I think what the left-leaning liberal intelligentsia forget though, is that human beings are quite logical and reliable creatures, and actually forms and numbers-driven assessments are the best way to realise their potential.
And when I write potential, I mean in the neoliberal Tory sense (so actually, not Tory at all but that might be a post for another time). I mean it in the IDS sense, as he wrote in the Telegraph this week. We must not give the working poor, or disabled people, or those who are unwell, too much money! Because then they may not reach their potential!!!!
Spending on disability benefits has been rising fast. The exact opposite of what Osborne intended. It’s almost as if he’s a terrible economist as well as politician.
So 14 years after Osborne declared war on the working poor, his successors are at it again. I understand the working poor were to blame for the last financial crisis and global recession - but I’m not convinced I’ve seen evidence to blame them for current levels of welfare spending.
I mean it’s almost as if punitive cuts to welfare have inverse consequences. And it’s almost as if the Conservatives are relying on the public forgetting that successively preceding previous governments, were led by honourable members sat on their side of the chamber (or often not so much sat in chamber, as gone to work for hedge funds).
How did “getting the public finances in order” go?
According to the government, spending on PIP is expected to grow by 52% from 2023-24, to £32.8bn by 2027-28, driven in part by a rise in claimants with mental-health conditions.

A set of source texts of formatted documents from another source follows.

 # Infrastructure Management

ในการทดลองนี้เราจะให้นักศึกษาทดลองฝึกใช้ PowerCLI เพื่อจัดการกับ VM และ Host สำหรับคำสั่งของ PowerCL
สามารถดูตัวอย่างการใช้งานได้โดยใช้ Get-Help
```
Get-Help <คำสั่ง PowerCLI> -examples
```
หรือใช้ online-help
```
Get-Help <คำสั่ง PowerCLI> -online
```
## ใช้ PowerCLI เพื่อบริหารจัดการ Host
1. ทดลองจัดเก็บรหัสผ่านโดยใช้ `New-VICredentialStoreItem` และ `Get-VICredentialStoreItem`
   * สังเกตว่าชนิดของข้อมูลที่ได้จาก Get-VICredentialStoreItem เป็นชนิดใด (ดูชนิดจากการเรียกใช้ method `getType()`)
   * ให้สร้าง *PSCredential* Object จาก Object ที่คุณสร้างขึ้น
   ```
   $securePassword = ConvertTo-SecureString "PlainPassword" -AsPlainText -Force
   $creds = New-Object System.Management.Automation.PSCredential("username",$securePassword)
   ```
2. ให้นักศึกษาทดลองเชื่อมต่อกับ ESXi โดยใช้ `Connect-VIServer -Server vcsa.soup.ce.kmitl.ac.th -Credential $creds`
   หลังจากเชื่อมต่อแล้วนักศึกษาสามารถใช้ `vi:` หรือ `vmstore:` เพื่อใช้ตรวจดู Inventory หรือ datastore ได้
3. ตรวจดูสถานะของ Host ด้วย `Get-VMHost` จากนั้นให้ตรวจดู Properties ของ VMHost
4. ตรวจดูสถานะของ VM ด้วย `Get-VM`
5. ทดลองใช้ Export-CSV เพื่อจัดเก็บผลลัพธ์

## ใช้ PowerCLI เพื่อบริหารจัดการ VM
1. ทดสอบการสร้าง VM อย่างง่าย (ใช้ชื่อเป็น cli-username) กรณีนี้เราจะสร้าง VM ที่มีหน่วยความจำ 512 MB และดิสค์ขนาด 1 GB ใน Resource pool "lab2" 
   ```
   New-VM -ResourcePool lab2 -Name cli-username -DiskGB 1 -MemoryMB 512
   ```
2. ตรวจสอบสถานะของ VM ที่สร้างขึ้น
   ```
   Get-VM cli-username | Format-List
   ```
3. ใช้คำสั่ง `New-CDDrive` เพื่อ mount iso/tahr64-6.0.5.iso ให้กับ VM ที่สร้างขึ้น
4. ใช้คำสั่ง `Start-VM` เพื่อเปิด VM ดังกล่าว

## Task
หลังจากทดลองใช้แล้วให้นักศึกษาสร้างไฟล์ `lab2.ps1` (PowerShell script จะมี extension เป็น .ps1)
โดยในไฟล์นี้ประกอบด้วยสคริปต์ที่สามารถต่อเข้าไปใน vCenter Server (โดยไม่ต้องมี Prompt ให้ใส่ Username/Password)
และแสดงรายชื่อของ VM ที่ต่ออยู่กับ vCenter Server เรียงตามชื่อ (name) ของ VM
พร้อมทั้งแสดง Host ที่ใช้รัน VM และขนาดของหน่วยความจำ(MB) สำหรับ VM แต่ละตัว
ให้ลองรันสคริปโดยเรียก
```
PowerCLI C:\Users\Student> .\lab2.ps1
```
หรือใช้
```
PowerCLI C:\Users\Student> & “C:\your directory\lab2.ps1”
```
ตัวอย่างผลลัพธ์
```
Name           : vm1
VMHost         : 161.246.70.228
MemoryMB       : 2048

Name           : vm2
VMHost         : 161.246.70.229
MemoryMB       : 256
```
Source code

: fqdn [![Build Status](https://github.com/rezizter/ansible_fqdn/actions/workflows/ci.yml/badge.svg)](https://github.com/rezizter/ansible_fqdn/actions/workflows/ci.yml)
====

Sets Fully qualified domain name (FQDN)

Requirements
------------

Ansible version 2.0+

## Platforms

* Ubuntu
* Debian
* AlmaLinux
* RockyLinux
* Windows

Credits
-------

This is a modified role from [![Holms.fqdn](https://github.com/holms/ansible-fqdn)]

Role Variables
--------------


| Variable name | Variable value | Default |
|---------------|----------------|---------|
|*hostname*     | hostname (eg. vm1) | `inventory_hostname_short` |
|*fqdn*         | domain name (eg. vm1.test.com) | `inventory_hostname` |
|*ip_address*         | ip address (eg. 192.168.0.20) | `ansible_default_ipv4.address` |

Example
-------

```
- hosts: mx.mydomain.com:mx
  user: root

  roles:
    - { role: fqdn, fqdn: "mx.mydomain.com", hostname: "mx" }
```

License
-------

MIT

Again, I’m not sure why the working poor are once again being blamed but I will give this government the benefit of the doubt and see.
I fully understand why the government are talking about people that don’t want to work. It’s after all a sure fire vote winner for dishi Rishi. Apparently 6% of adults and 9% of Tory voters (does this survey include the shy ones?) believe that disabled people receive “too much support”.
I recall one of my former CLIENTS1 saying;
“When you get PIP, it’s a bit like passing probation at work. You work so hard to get PIP and then when you get it, you then get worried one day you’ll rock up at DWP and be told you are “well enough” to work. Then you’re fucked. My rent won’t be paid, I’d be homeless again.
“The irony is, I think I probably would be working now, if I hadn’t had to spend so many months begging DWP to say that I was not fit for work.
“It’s a funny one cos what it means is that people convince themselves somehow that to stay ill - that means they’d be better off. You won’t starve cos on the system, you’re ill. You get PIP. So why engage in any mental health treatments anyway if “getting better” means you’ll potentially be poorer, and that safety net is gone?
“Before my assessment, my support worker gave me two clear bits of advice. One - don’t shower for a few days before the assessment, don’t make out that you can look after yourself, at all. Two - get yourself in the frame of mind of you on your very worst day. And I mean the worst day. The day you wanted to end it all.”
But yeah, this government cares about our menty h, sure!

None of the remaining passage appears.